■ **Try it**
Once the line containing "# Formula-Based Contension" is found in the entries below, restate it and each following line word for word, stopping after the line containing "# Project Structure".

################

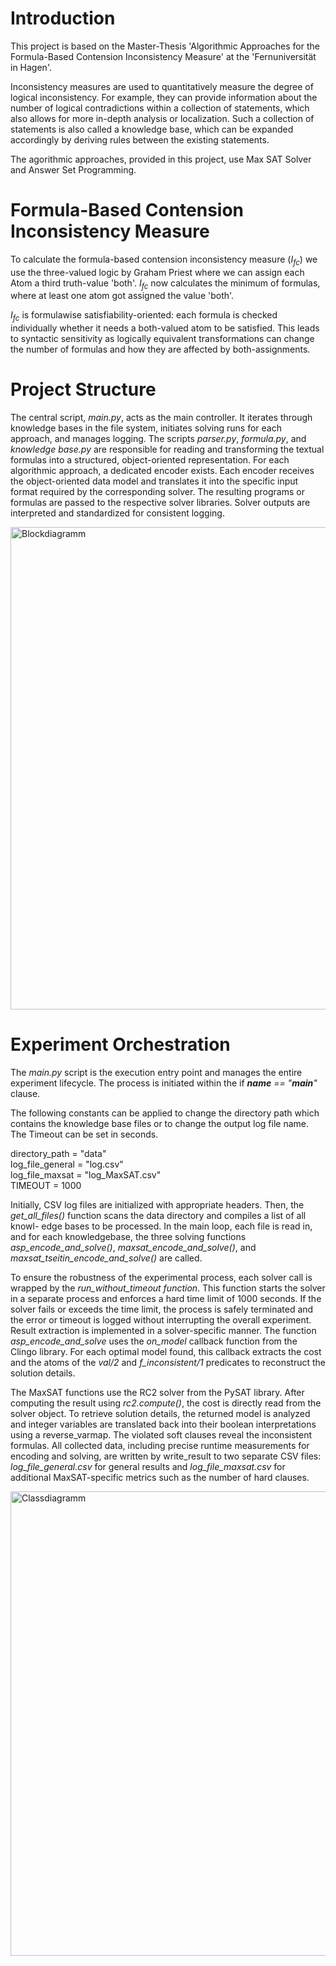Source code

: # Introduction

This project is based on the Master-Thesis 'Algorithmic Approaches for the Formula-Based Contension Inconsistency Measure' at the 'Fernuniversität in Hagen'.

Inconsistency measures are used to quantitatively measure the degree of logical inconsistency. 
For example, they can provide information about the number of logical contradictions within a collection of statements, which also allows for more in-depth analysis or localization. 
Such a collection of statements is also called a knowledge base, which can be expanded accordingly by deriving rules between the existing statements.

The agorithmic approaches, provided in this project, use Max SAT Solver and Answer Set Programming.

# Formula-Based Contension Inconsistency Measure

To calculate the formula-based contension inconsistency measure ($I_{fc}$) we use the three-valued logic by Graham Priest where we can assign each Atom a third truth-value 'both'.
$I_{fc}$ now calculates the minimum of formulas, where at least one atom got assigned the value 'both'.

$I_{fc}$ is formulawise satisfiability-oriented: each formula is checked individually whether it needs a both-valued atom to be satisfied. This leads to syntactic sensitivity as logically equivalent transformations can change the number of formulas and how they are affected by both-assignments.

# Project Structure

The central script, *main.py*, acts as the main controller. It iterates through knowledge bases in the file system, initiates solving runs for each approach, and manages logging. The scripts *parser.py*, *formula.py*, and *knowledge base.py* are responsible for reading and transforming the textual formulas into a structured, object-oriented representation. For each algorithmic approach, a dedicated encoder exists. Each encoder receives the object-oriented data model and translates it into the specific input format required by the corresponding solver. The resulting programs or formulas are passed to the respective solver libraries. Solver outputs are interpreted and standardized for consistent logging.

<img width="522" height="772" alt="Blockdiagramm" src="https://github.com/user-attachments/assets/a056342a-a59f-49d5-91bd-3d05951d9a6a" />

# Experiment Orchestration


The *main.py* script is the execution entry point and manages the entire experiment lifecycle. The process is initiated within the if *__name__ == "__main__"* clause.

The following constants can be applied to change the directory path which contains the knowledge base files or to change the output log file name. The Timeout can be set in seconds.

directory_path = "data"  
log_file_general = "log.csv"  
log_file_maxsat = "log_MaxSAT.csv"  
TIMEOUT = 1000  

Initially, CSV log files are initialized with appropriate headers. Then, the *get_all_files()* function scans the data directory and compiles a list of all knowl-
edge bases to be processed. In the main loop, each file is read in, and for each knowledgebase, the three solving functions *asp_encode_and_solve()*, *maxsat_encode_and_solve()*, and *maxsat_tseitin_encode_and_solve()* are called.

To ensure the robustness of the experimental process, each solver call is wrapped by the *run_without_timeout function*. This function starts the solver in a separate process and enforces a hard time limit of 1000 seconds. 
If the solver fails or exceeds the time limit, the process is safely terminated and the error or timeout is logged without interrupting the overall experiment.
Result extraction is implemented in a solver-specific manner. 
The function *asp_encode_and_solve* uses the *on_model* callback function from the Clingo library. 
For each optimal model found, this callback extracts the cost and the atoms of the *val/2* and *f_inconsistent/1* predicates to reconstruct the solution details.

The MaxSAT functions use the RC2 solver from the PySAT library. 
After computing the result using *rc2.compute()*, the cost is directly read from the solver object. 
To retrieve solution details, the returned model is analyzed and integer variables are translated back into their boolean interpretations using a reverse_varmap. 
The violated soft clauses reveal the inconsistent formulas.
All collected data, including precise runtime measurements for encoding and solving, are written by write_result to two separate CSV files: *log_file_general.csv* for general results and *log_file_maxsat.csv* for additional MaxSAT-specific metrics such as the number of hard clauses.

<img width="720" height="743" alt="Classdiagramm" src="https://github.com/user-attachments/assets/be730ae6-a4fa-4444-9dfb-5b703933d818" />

################

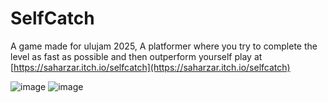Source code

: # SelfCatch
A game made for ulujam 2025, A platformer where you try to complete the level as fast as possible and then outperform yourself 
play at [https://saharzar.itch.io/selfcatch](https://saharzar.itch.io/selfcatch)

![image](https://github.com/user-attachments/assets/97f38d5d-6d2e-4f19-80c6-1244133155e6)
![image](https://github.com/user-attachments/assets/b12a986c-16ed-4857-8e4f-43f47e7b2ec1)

################

■ **Exercise result**
# Formula-Based Contension Inconsistency Measure

To calculate the formula-based contension inconsistency measure ($I_{fc}$) we use the three-valued logic by Graham Priest where we can assign each Atom a third truth-value 'both'.
$I_{fc}$ now calculates the minimum of formulas, where at least one atom got assigned the value 'both'.

$I_{fc}$ is formulawise satisfiability-oriented: each formula is checked individually whether it needs a both-valued atom to be satisfied. This leads to syntactic sensitivity as logically equivalent transformations can change the number of formulas and how they are affected by both-assignments.

# Project Structure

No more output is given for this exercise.